Bon, moi je n’ai rien contre. Alors on entre et on débouche dans un atelier poussiéreux où des ouvriers en salopettes blanches s’affairent autour de consoles informatiques : un temple de Nintendo ou de Sega, le tout dans une cacophonie de son et de lumière, digne de la guerre des étoiles. Bizarre quand même. Où sont donc les tapis? Et les Foods Stuffs ?

Je jette un coup d’oeil incrédule vers Michèle, mais elle ne me regarde pas et avance d’un pas décidé vers la porte du fond à droite, où une plaque en chinois indique quelque chose. Comme je ne sais pas si c’est « Direction » ou « Toilettes dames », j’hésite un instant à la suivre, mais elle me fait signe de la rejoindre et nous pénétrons alors dans un long couloir. Nous passons devant une grande pièce vitrée qui doit servir de salle de réception, mais qui présentement est occupée uniquement par deux pongistes, torse nu et luisant, qui martyrisent une innocente balle de ping-pong, sans nous accorder la moindre attention. Et nous voilà devant une nouvelle porte sur laquelle une autre plaque indique encore tout un tas de choses en chinois. Tant pis : on entre quand même : une sorte d’antichambre avec un comptoir et une jeune Chinoise derrière. Plutôt jolie, mais je vois du premier coup d’oeil que quand ses parents ont passé commande, le sourire était en option. Quel gâchis quand même toutes ces jolies filles qui s’imaginent qu’il leur suffit d’être belles pour séduire…
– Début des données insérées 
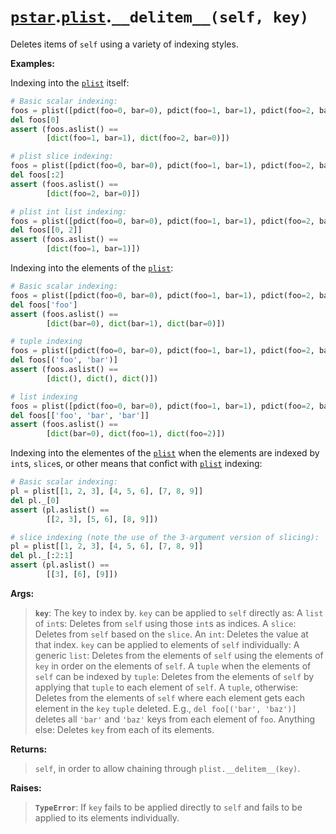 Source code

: # [`pstar`](/docs/pstar.md).[`plist`](/docs/pstar_plist.md).`__delitem__(self, key)`

Deletes items of `self` using a variety of indexing styles.

**Examples:**

Indexing into the [`plist`](/docs/pstar_plist.md) itself:
```python
# Basic scalar indexing:
foos = plist([pdict(foo=0, bar=0), pdict(foo=1, bar=1), pdict(foo=2, bar=0)])
del foos[0]
assert (foos.aslist() ==
        [dict(foo=1, bar=1), dict(foo=2, bar=0)])

# plist slice indexing:
foos = plist([pdict(foo=0, bar=0), pdict(foo=1, bar=1), pdict(foo=2, bar=0)])
del foos[:2]
assert (foos.aslist() ==
        [dict(foo=2, bar=0)])

# plist int list indexing:
foos = plist([pdict(foo=0, bar=0), pdict(foo=1, bar=1), pdict(foo=2, bar=0)])
del foos[[0, 2]]
assert (foos.aslist() ==
        [dict(foo=1, bar=1)])
```

Indexing into the elements of the [`plist`](/docs/pstar_plist.md):
```python
# Basic scalar indexing:
foos = plist([pdict(foo=0, bar=0), pdict(foo=1, bar=1), pdict(foo=2, bar=0)])
del foos['foo']
assert (foos.aslist() ==
        [dict(bar=0), dict(bar=1), dict(bar=0)])

# tuple indexing
foos = plist([pdict(foo=0, bar=0), pdict(foo=1, bar=1), pdict(foo=2, bar=0)])
del foos[('foo', 'bar')]
assert (foos.aslist() ==
        [dict(), dict(), dict()])

# list indexing
foos = plist([pdict(foo=0, bar=0), pdict(foo=1, bar=1), pdict(foo=2, bar=0)])
del foos[['foo', 'bar', 'bar']]
assert (foos.aslist() ==
        [dict(bar=0), dict(foo=1), dict(foo=2)])
```

Indexing into the elementes of the [`plist`](/docs/pstar_plist.md) when the elements are indexed by
`int`s, `slice`s, or other means that confict with [`plist`](/docs/pstar_plist.md) indexing:
```python
# Basic scalar indexing:
pl = plist[[1, 2, 3], [4, 5, 6], [7, 8, 9]]
del pl._[0]
assert (pl.aslist() ==
        [[2, 3], [5, 6], [8, 9]])

# slice indexing (note the use of the 3-argument version of slicing):
pl = plist[[1, 2, 3], [4, 5, 6], [7, 8, 9]]
del pl._[:2:1]
assert (pl.aslist() ==
        [[3], [6], [9]])
```

**Args:**

>    **`key`**: The key to index by.
>         `key` can be applied to `self` directly as:
>           A `list` of `int`s: Deletes from `self` using those `int`s as indices.
>           A `slice`: Deletes from `self` based on the `slice`.
>           An `int`: Deletes the value at that index.
>         `key` can be applied to elements of `self` individually:
>           A generic `list`:
>            Deletes from the elements of `self` using the elements of `key`
>            in order on the elements of `self`.
>           A `tuple` when the elements of `self` can be indexed by `tuple`:
>            Deletes from the elements of `self` by applying that `tuple` to each
>            element of `self`.
>           A `tuple`, otherwise:
>            Deletes from the elements of `self` where each element gets each
>            element in the `key` `tuple` deleted. E.g., `del foo[('bar', 'baz')]`
>            deletes all `'bar'` and `'baz'` keys from each element of `foo`.
>           Anything else:
>            Deletes `key` from each of its elements.

**Returns:**

>    `self`, in order to allow chaining through `plist.__delitem__(key)`.

**Raises:**

>    **`TypeError`**: If `key` fails to be applied directly to `self` and fails to be
>               applied to its elements individually.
Tandis que Michèle parlemente avec soeur-sourire, je pose mon séans, non sans une hésitation, sur un divan en tissu brun sur lequel au moins dix millions de Chinois ont dû s’asseoir avant moi. Après deux minutes Michèle vient me rejoindre et m’annonce fièrement qu’on y est: la directrice Madame Xu va nous recevoir.

Et, en effet, moins de dix minutes plus tard, une petite dame en tailleur rose bonbon nous accueille courtoisement. Elle nous introduit dans un grand salon avec au moins vingt fauteuils (des gros fauteuils rouges avec des petits napperons sur les accoudoirs). Je prends la place d’honneur, c’est à dire le fauteuil du milieu, séparé du sien par une petite tablette sur laquelle une soubrette pas très sexy, parce que c’est l’hiver et qu’elle a enfilé quatre pull-overs et deux pantalons avec un long caleçon en-dessous, est déjà venue déposer des tasses de thé, et on se retrouve à discuter le coup, assis de guingois façon Jiang Zemin recevant Clinton. Et moi je suis bon pour un torticolis demain.
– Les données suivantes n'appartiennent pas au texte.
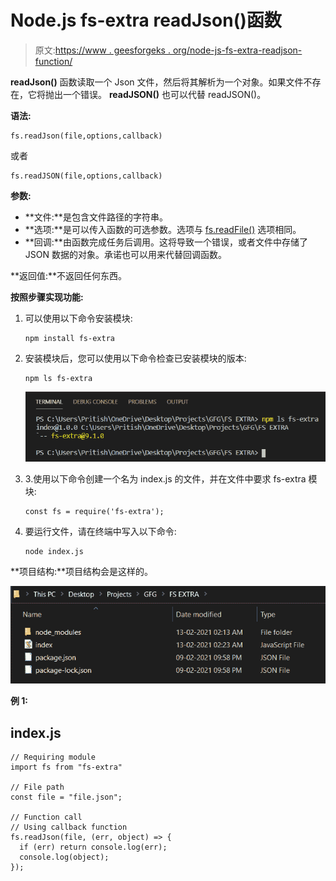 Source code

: # Node.js fs-extra readJson()函数

> 原文:[https://www . geesforgeks . org/node-js-fs-extra-readjson-function/](https://www.geeksforgeeks.org/node-js-fs-extra-readjson-function/)

**readJson()** 函数读取一个 Json 文件，然后将其解析为一个对象。如果文件不存在，它将抛出一个错误。 **readJSON()** 也可以代替 readJSON()。

**语法:**

```
fs.readJson(file,options,callback)
```

或者

```
fs.readJSON(file,options,callback)
```

**参数:**

*   **文件:**是包含文件路径的字符串。
*   **选项:**是可以传入函数的可选参数。选项与 [fs.readFile()](https://www.geeksforgeeks.org/node-js-fs-readfile-method/) 选项相同。
*   **回调:**由函数完成任务后调用。这将导致一个错误，或者文件中存储了 JSON 数据的对象。承诺也可以用来代替回调函数。

**返回值:**不返回任何东西。

**按照步骤实现功能:**

1.  可以使用以下命令安装模块:

    ```
    npm install fs-extra
    ```

2.  安装模块后，您可以使用以下命令检查已安装模块的版本:

    ```
    npm ls fs-extra
    ```

    ![](img/7f250622aa2125b46b0e33ba7e88633d.png)

3.  3.使用以下命令创建一个名为 index.js 的文件，并在文件中要求 fs-extra 模块:

    ```
    const fs = require('fs-extra');
    ```

4.  要运行文件，请在终端中写入以下命令:

    ```
    node index.js
    ```

**项目结构:**项目结构会是这样的。

![](img/5a04b4a9423b0180bdb62b253dc661e9.png)

**例 1:**

## index.js

```
// Requiring module
import fs from "fs-extra"

// File path
const file = "file.json";

// Function call
// Using callback function
fs.readJson(file, (err, object) => {
  if (err) return console.log(err);
  console.log(object);
});
```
J’explique qu’on vient pour Shanghai Good Luck n°17 Import & Export Corp. Alors là, elle s’arrête net, empoigne son bigophone portatif et se met à jacasser dix bonnes minutes. Coup d’oeil interrogatif vers Michèle qui veut m’expliquer quelque chose mais n’a pas le temps car la dame en rose s’est levée comme un seul homme et nous entraîne dans son sillage vers la sortie. Soeur-sourire, ping-pong, Nintendo-Sega, ascenseur, bonne espagnole, quatrième étage. Terminus.
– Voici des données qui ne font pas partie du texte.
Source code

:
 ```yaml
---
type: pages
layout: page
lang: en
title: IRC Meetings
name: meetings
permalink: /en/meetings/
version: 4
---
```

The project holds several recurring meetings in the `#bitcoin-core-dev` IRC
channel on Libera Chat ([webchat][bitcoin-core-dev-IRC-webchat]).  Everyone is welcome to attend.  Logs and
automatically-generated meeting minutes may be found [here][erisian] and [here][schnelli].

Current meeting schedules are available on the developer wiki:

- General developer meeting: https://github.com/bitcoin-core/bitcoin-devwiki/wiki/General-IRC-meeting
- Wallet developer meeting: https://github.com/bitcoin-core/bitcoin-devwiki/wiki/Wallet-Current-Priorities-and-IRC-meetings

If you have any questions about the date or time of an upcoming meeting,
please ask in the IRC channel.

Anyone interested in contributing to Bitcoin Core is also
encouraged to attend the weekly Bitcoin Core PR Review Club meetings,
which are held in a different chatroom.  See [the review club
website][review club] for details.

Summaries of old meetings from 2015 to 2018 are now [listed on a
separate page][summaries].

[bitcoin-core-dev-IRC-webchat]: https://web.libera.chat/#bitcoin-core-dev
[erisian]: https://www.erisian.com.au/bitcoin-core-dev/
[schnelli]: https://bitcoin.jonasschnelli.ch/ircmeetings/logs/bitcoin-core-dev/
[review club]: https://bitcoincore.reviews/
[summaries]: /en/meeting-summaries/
J’ai à peine le temps de lire la plaque Shanghai Suzhou Creek Foreign Trade Corp., n°2 Dept. que déjà on nous introduit dans un nouveau salon façon Jiang Zemin. Un jeune type à lunettes entre et la dame en rose bonbon sort. On se croirait dans un vaudeville. Il me tend sa carte de visite des deux mains avec une légère courbette et je me dis que voilà un gaillard rudement poli. Trop poli pour être honnête aurait dit Tintin…

Il s’appelle Li Tung Hui, ce qui me rappelle vaguement quelque chose (mais quoi ?) et il s’avère être le General Manager de Shanghai Agricultural Products Corp.

Via Michèle, je le remercie de son accueil et lui exprime toute ma joie d’être là. Puis, j’ajoute qu’en fait, nous on vient pour Shanghai Good Luck n°17 Import & Export Corp. En ce qui me concerne, ce sera tout. La suite ne me regardera plus : Michèle et lui ont bavardé pendant l’heure qui a suivi.

De tout cela, il est ressorti que Shanghai Good Luck n°17 Import & Export Corp. est une société privée fondée par le County de Suzhou Creek du District de Huangpu de la Municipalité de Shanghai pour faire le commerce de quincaillerie et de machines. Ils ont établi un département d’importation et cherchent à importer des vêtements et tout autre produit qui pourrait bien se vendre en Chine. Mais comme ils n’ont pas l’autorisation d’importer, ils ne peuvent établir de lettres de crédits à leur nom, c’est pourquoi ils passent par la Shanghai Suzhou Creek Foreign Trade Corp, n°2 Dept. une société soeur qui appartient au Shanghai Finance & Trade Office de la Municipalité de Shanghai, ce qui explique pourquoi ils coopèrent avec la Shanghai Food Stuff Factory n°27 (c’est évident), laquelle s’est reconvertie dans les consoles de jeux, parce que ça rapporte beaucoup plus que les nouilles.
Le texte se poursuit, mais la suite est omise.